— Provided data —

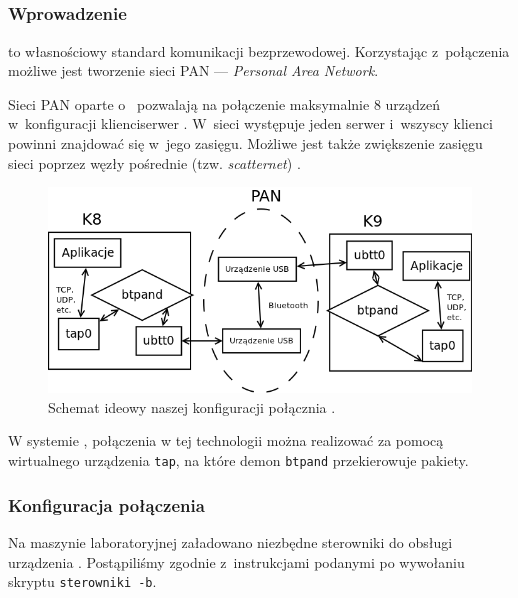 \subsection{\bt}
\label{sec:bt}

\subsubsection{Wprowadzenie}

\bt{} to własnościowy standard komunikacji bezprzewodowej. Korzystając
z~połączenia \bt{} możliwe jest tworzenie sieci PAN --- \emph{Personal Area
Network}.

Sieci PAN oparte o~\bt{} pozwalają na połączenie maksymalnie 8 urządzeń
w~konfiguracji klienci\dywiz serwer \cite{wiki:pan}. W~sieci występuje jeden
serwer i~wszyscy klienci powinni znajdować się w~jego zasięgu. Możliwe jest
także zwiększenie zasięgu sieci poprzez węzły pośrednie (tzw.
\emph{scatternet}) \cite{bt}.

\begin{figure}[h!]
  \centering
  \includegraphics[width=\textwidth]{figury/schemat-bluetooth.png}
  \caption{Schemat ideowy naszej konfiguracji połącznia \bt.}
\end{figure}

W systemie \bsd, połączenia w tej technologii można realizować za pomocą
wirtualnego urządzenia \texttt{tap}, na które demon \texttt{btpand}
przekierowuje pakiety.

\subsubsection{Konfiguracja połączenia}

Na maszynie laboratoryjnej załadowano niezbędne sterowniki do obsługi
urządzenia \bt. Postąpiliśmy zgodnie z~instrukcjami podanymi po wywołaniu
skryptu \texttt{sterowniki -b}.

— What to work on —
Produce an exact transcription of the lines from the one containing "urządzenia \bt. Postąpiliśmy" through the end of the records, both included, and no other lines.

— The answer —
urządzenia \bt. Postąpiliśmy zgodnie z~instrukcjami podanymi po wywołaniu
skryptu \texttt{sterowniki -b}.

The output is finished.